Diante da oração são-nos apresentadas duas atitudes, que são, no fundo, duas formas de estar diante de Deus, radicalmente contrapostas. A do fariseu não é uma oração verdadeira e não apresenta nenhuma necessidade de Deus nem nenhuma confiança nele, pois apenas consiste numa apresentação dos próprios méritos e virtudes. É certo que não mente, mas a sua atitude é orgulhosa, petulante e prepotente. Tece uma oração de acção de graças, mas a atitude e o espírito não o é. Contrariamente, o publicano, reconhece a sua autêntica realidade pecadora e espera tudo de Deus. Não fala muito, mas reza profundamente desde o seu espírito numa atitude de súplica, reconhecendo a sua pequenez.
Há que rezar sempre. Mas com um coração humilde e sincero, a partir da autenticidade da nossa debilidade e pecado. Nada mais impeditivo para receber Deus que julgar-se justo, seguro, auto-suficiente e desprezar os outros.
Na oração como na vida, há fachadas belas que escondem autênticas ruínas. Roupagens elegantes que encobrem corações egoístas. Há sorrisos hipócritas que dissimulam más intenções. Para muitos, o que conta é a fachada, o externo, a aparência. Lamentavelmente vivemos cada vez mais num mundo de fachadas, aparências e hipocrisias. E, na própria vida de Igreja, não estamos impunes do contágio desta hipocrisia, imagem e auto-suficiência. Hoje parece que não precisamos de ninguém: até mesmo de Deus e da sua Salvação, não apenas na sociedade humana, mas inclusivamente na própria Igreja.
Há muitos cristãos que o são pelo Baptismo e outros que até praticam a sua fé, que não precisam de Deus e da Salvação. Estranho? Contraditório? Por um lado sim, obviamente, porque o cristão é o seguidor de Jesus Cristo. Por outro não, porque muitos dos cristãos são-no sem saber muito bem aquilo que são, vivem a prática religiosa mas não a relação com Deus em seu Filho Jesus Cristo.
Quantos estamos conscientes neste momento que Deus está aqui connosco? Quantos viemos para dialogar com Deus? Quantos conseguimos ver Jesus Cristo na Palavra Proclamada e na Hóstia Consagrada? Todos os que aqui estamos, viemos porque necessitamos de Deus, do seu Amor, da Sua Salvação, da Vida Eterna?

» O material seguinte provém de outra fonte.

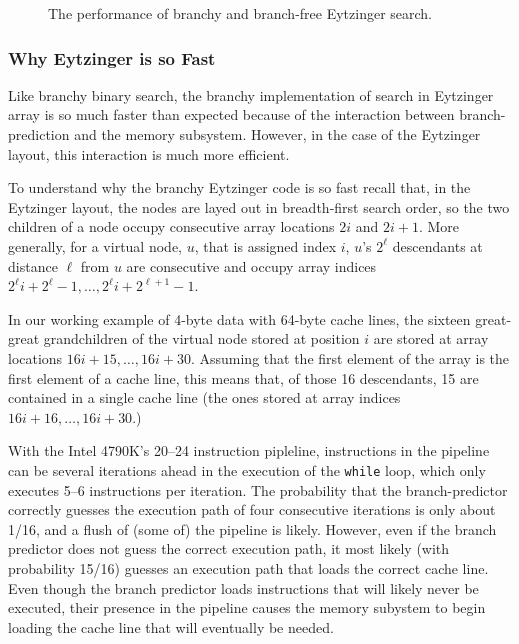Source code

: \documentclass{patmorin}
\begin{document}
\begin{figure}
   \caption{The performance of branchy and branch-free Eytzinger search.}
\end{figure}

\subsubsection{Why Eytzinger is so Fast}

Like branchy binary search, the branchy implementation of search in
Eytzinger array is so much faster than expected because of the interaction
between branch-prediction and the memory subsystem.  However, in the
case of the Eytzinger layout, this interaction is much more efficient.

To understand why the branchy Eytzinger code is so fast recall that,
in the Eytzinger layout, the nodes are layed out in breadth-first
search order,  so the two children of a node occupy consecutive array
locations $2i$ and $2i+1$. More generally, for a virtual node, $u$,
that is assigned index $i$, $u$'s $2^\ell$ descendants at distance
$\ell$ from $u$ are consecutive and occupy array indices $2^\ell i +
2^{\ell}-1,\ldots,2^{\ell} i + 2^{\ell+1}-1$.

In our working example of 4-byte data with 64-byte cache lines, the
sixteen great-great grandchildren of the virtual node stored at position
$i$ are stored at array locations $16i+15,\ldots,16i+30$.  Assuming that
the first element of the array is the first element of a cache line,
this means that, of those 16 descendants, 15 are contained in a single
cache line (the ones stored at array indices $16i+16,\ldots,16i+30$.)

With the Intel 4790K's 20--24 instruction pipleline, instructions in
the pipeline can be several iterations ahead in the execution of the
\texttt{while} loop, which only executes 5--6 instructions per
iteration.  The probability that the branch-predictor correctly guesses
the execution path of four consecutive iterations is only about 1/16,
and a flush of (some of) the pipeline is likely.  However, even if the
branch predictor does not guess the correct execution path, it most likely
(with probability 15/16) guesses an execution path that loads the correct
cache line.  Even though the branch predictor loads instructions that will
likely never be executed, their presence in the pipeline causes the memory
subystem to begin loading the cache line that will eventually be needed.
\end{document}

Quantos não são os gestos, palavras e atitudes que aqui temos sem sentir! Quantas coisas fazemos mecanicamente sem sentido de serviço a Deus e à Comunidade! Quantas missões desempenhadas e palavras bonitas que nos enchem de orgulho! Quantos olhares superiores em relação aos irmãos presentes e até em relação a Deus ao não acreditarmos nem assimilarmos algumas coisas que escutamos e vemos! A condição necessária para nos deixarmos converter e libertar por Deus é que reconheçamos que O necessitamos. É ter necessidade da salvação. Entrar na órbita da acção misericordiosa de Deus a partir da nossa condição humilde de pecadores e necessitados. Deus não fica pelas aparências: Ele gosta de olhar o coração. Peçamos, nesta Eucaristia, com a força do nosso coração sincero e humilde: Senhor tem compaixão deste pobre pecador!
(...)
Caros irmãos e irmãs, celebremos a Eucaristia, e, neste dia das Missões, peçamos ao Pai que nos ajude a ser verdadeiros missionários, evangelizadores, no nosso meio. Rezemos por toda a Igreja, para que leve o conhecimento de Deus e a Salvação a todos os homens. Rezemos muito especialmente por aqueles que têm muitas dificuldades para falar do Evangelho e que, por este motivo, são perseguidos de muitas maneiras.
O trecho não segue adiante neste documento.